A0364
Title: Random measure priors in Bayesian frequency recovery from sketches
Authors: Mario Beraha - Università di Torino (Italy) [presenting]
Abstract: Given a lossy-compressed representation, or sketch, of data with values in a set of symbols, the frequency recovery problem considers estimating the empirical frequency of a new data point. This is a classical problem in computer science, with recent studies applying Bayesian nonparametric (BNPs) to develop learning-augmented versions of the popular count-min sketch (CMS) recovery algorithm. A novel BNP approach is presented to frequency recovery, which is not built from the CMS but relies on a sketch obtained by random hashing. Assuming data to be modelled as random samples from an unknown discrete distribution, endowed with a Poisson-Kingman (PK) prior, given the sketch, the posterior distribution of a symbol's empirical frequency is provided, with estimates being obtained as posterior mean functionals.
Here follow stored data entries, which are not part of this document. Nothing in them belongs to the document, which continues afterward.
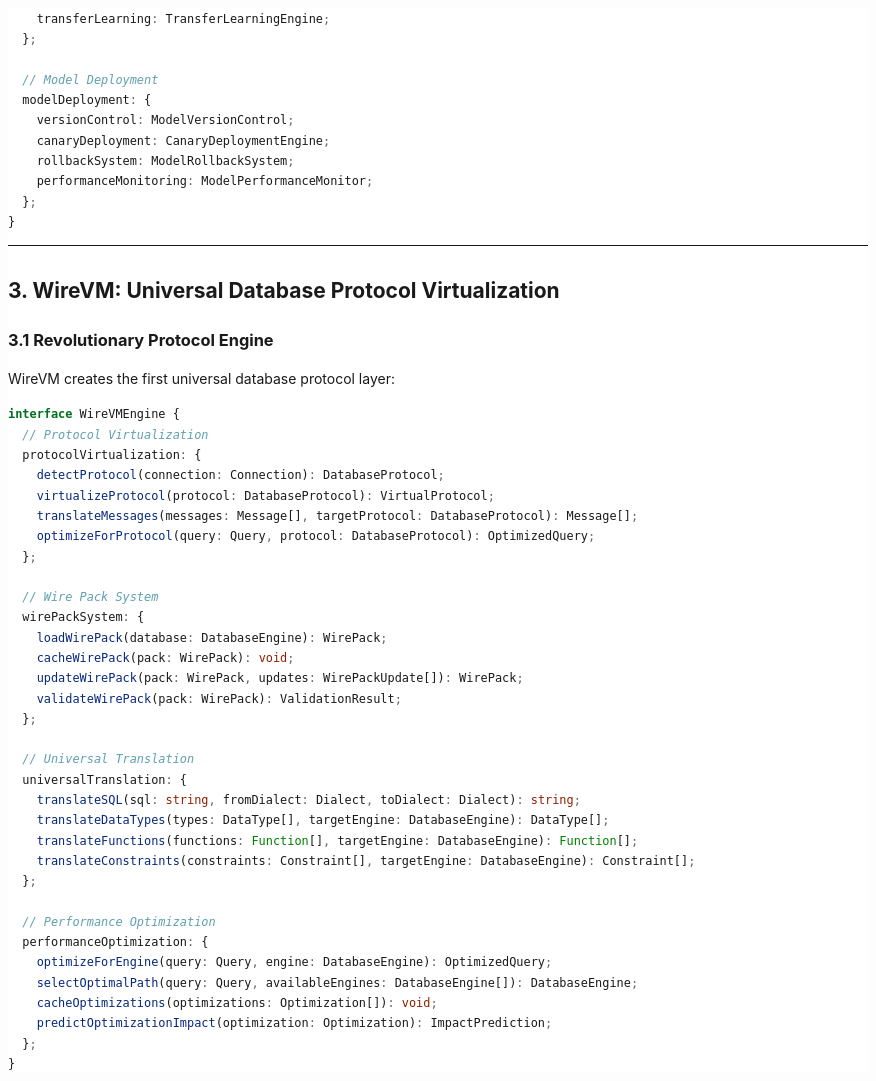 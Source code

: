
 ```typescript
    transferLearning: TransferLearningEngine;
  };
  
  // Model Deployment
  modelDeployment: {
    versionControl: ModelVersionControl;
    canaryDeployment: CanaryDeploymentEngine;
    rollbackSystem: ModelRollbackSystem;
    performanceMonitoring: ModelPerformanceMonitor;
  };
}
```

---

## 3. WireVM: Universal Database Protocol Virtualization

### 3.1 Revolutionary Protocol Engine

WireVM creates the first universal database protocol layer:

```typescript
interface WireVMEngine {
  // Protocol Virtualization
  protocolVirtualization: {
    detectProtocol(connection: Connection): DatabaseProtocol;
    virtualizeProtocol(protocol: DatabaseProtocol): VirtualProtocol;
    translateMessages(messages: Message[], targetProtocol: DatabaseProtocol): Message[];
    optimizeForProtocol(query: Query, protocol: DatabaseProtocol): OptimizedQuery;
  };
  
  // Wire Pack System
  wirePackSystem: {
    loadWirePack(database: DatabaseEngine): WirePack;
    cacheWirePack(pack: WirePack): void;
    updateWirePack(pack: WirePack, updates: WirePackUpdate[]): WirePack;
    validateWirePack(pack: WirePack): ValidationResult;
  };
  
  // Universal Translation
  universalTranslation: {
    translateSQL(sql: string, fromDialect: Dialect, toDialect: Dialect): string;
    translateDataTypes(types: DataType[], targetEngine: DatabaseEngine): DataType[];
    translateFunctions(functions: Function[], targetEngine: DatabaseEngine): Function[];
    translateConstraints(constraints: Constraint[], targetEngine: DatabaseEngine): Constraint[];
  };
  
  // Performance Optimization
  performanceOptimization: {
    optimizeForEngine(query: Query, engine: DatabaseEngine): OptimizedQuery;
    selectOptimalPath(query: Query, availableEngines: DatabaseEngine[]): DatabaseEngine;
    cacheOptimizations(optimizations: Optimization[]): void;
    predictOptimizationImpact(optimization: Optimization): ImpactPrediction;
  };
}
```
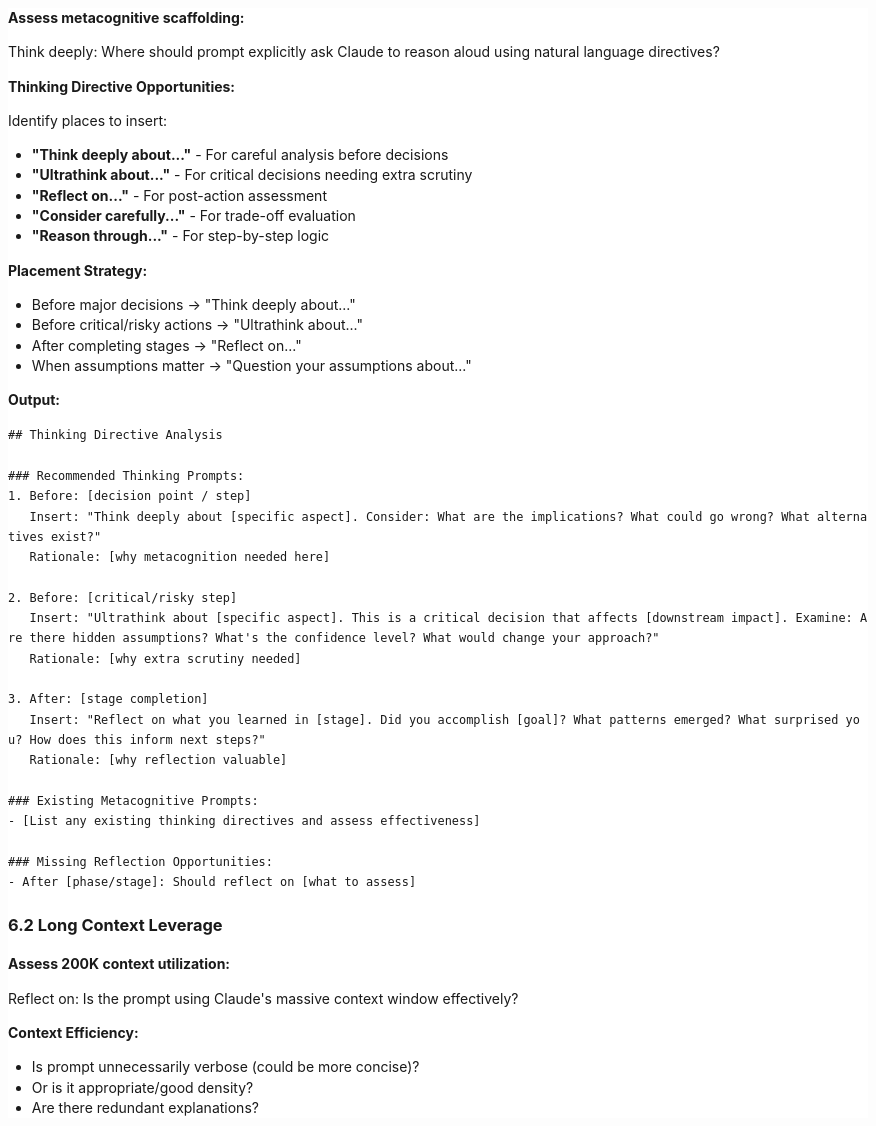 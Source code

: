 **Assess metacognitive scaffolding:**

Think deeply: Where should prompt explicitly ask Claude to reason aloud using natural language directives?

**Thinking Directive Opportunities:**

Identify places to insert:
- **"Think deeply about..."** - For careful analysis before decisions
- **"Ultrathink about..."** - For critical decisions needing extra scrutiny
- **"Reflect on..."** - For post-action assessment
- **"Consider carefully..."** - For trade-off evaluation
- **"Reason through..."** - For step-by-step logic

**Placement Strategy:**
- Before major decisions → "Think deeply about..."
- Before critical/risky actions → "Ultrathink about..."
- After completing stages → "Reflect on..."
- When assumptions matter → "Question your assumptions about..."

**Output:**
```
## Thinking Directive Analysis

### Recommended Thinking Prompts:
1. Before: [decision point / step]
   Insert: "Think deeply about [specific aspect]. Consider: What are the implications? What could go wrong? What alternatives exist?"
   Rationale: [why metacognition needed here]

2. Before: [critical/risky step]
   Insert: "Ultrathink about [specific aspect]. This is a critical decision that affects [downstream impact]. Examine: Are there hidden assumptions? What's the confidence level? What would change your approach?"
   Rationale: [why extra scrutiny needed]

3. After: [stage completion]
   Insert: "Reflect on what you learned in [stage]. Did you accomplish [goal]? What patterns emerged? What surprised you? How does this inform next steps?"
   Rationale: [why reflection valuable]

### Existing Metacognitive Prompts:
- [List any existing thinking directives and assess effectiveness]

### Missing Reflection Opportunities:
- After [phase/stage]: Should reflect on [what to assess]
```

### 6.2 Long Context Leverage

**Assess 200K context utilization:**

Reflect on: Is the prompt using Claude's massive context window effectively?

**Context Efficiency:**
- Is prompt unnecessarily verbose (could be more concise)?
- Or is it appropriate/good density?
- Are there redundant explanations?

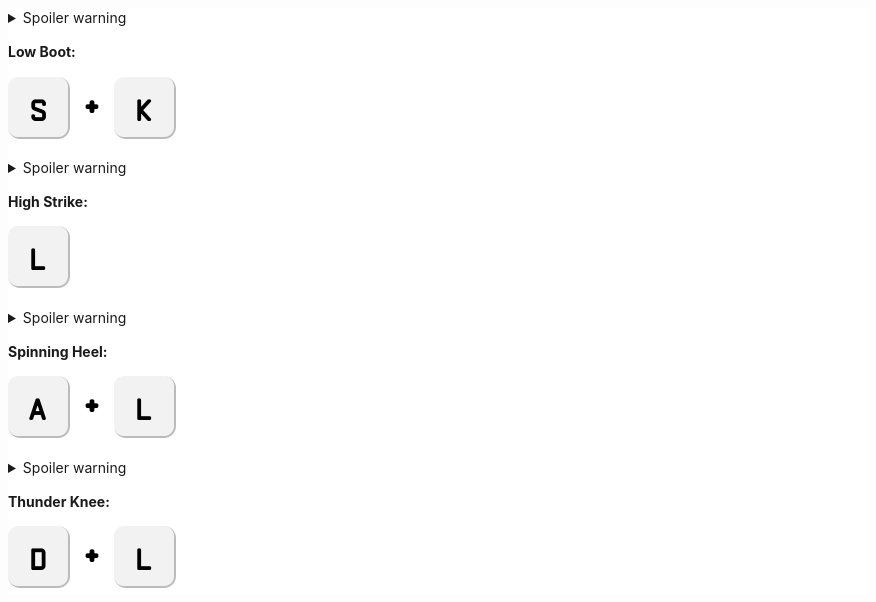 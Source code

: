 <details><summary>Spoiler warning</summary></details>



**Low Boot:** 

![s key](./images/pc/s.svg) ![plus key](./images/pc/plus.svg) ![k key](./images/pc/k.svg)

<details><summary>Spoiler warning</summary></details>



**High Strike:** 

![l key](./images/pc/l.svg)

<details><summary>Spoiler warning</summary></details>



**Spinning Heel:** 

![a key](./images/pc/a.svg) ![plus key](./images/pc/plus.svg) ![l key](./images/pc/l.svg)

<details><summary>Spoiler warning</summary></details>



**Thunder Knee:** 

![d key](./images/pc/d.svg) ![plus key](./images/pc/plus.svg) ![l key](./images/pc/l.svg)
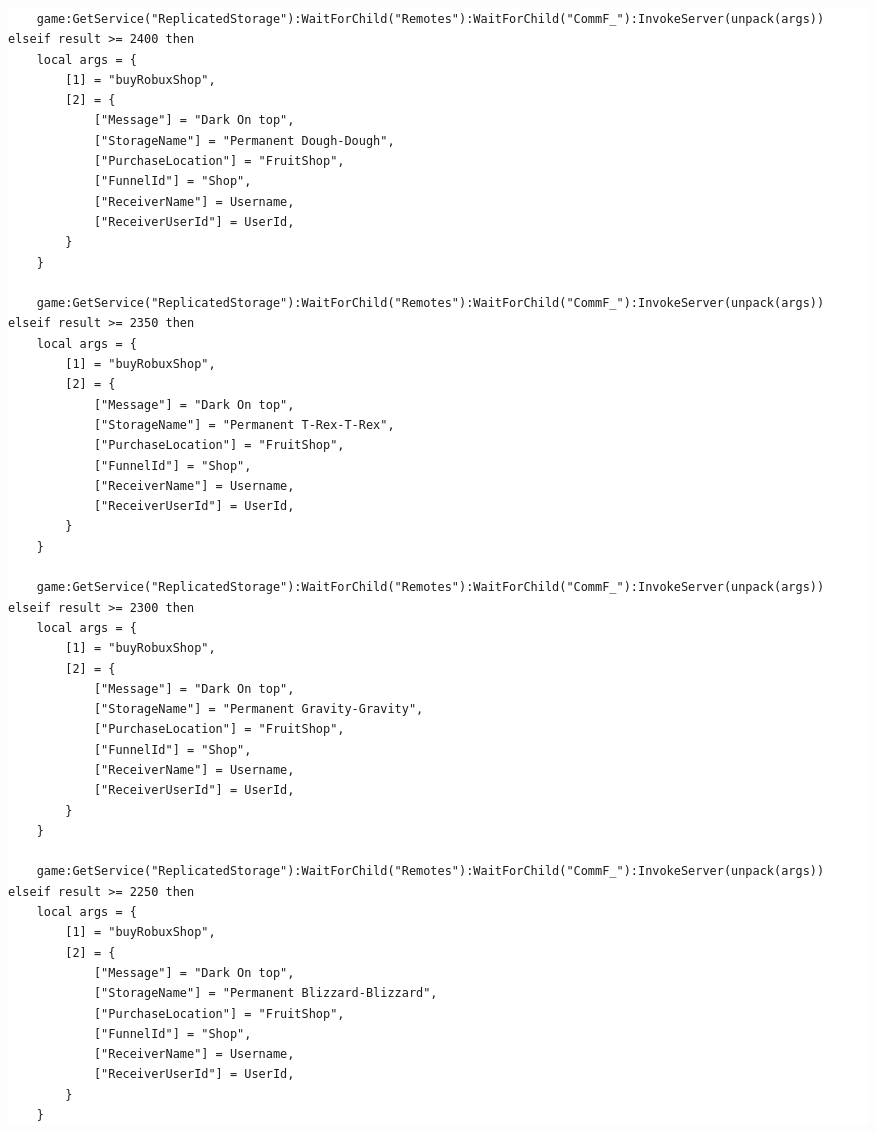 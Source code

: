         game:GetService("ReplicatedStorage"):WaitForChild("Remotes"):WaitForChild("CommF_"):InvokeServer(unpack(args))
    elseif result >= 2400 then
        local args = {
            [1] = "buyRobuxShop",
            [2] = {
                ["Message"] = "Dark On top",
                ["StorageName"] = "Permanent Dough-Dough",
                ["PurchaseLocation"] = "FruitShop",
                ["FunnelId"] = "Shop",
                ["ReceiverName"] = Username,
                ["ReceiverUserId"] = UserId,
            }
        }
        
        game:GetService("ReplicatedStorage"):WaitForChild("Remotes"):WaitForChild("CommF_"):InvokeServer(unpack(args))
    elseif result >= 2350 then
        local args = {
            [1] = "buyRobuxShop",
            [2] = {
                ["Message"] = "Dark On top",
                ["StorageName"] = "Permanent T-Rex-T-Rex",
                ["PurchaseLocation"] = "FruitShop",
                ["FunnelId"] = "Shop",
                ["ReceiverName"] = Username,
                ["ReceiverUserId"] = UserId,
            }
        }
        
        game:GetService("ReplicatedStorage"):WaitForChild("Remotes"):WaitForChild("CommF_"):InvokeServer(unpack(args))
    elseif result >= 2300 then
        local args = {
            [1] = "buyRobuxShop",
            [2] = {
                ["Message"] = "Dark On top",
                ["StorageName"] = "Permanent Gravity-Gravity",
                ["PurchaseLocation"] = "FruitShop",
                ["FunnelId"] = "Shop",
                ["ReceiverName"] = Username,
                ["ReceiverUserId"] = UserId,
            }
        }
        
        game:GetService("ReplicatedStorage"):WaitForChild("Remotes"):WaitForChild("CommF_"):InvokeServer(unpack(args))
    elseif result >= 2250 then
        local args = {
            [1] = "buyRobuxShop",
            [2] = {
                ["Message"] = "Dark On top",
                ["StorageName"] = "Permanent Blizzard-Blizzard",
                ["PurchaseLocation"] = "FruitShop",
                ["FunnelId"] = "Shop",
                ["ReceiverName"] = Username,
                ["ReceiverUserId"] = UserId,
            }
        }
The BNP approach is further developed to a traits formulation of the frequency recovery problem, not yet considered in the CMS literature, in which data belong to more than one symbol, referred to as traits, and exhibit nonnegative levels of associations with each feature By modelling data as a generalized Indian buffet process, the posterior distribution of the empirical frequency level of a trait is provided, given a sketch obtained by random hashing. Some applications are presented for the Poisson and Bernoulli distribution for the levels of associations.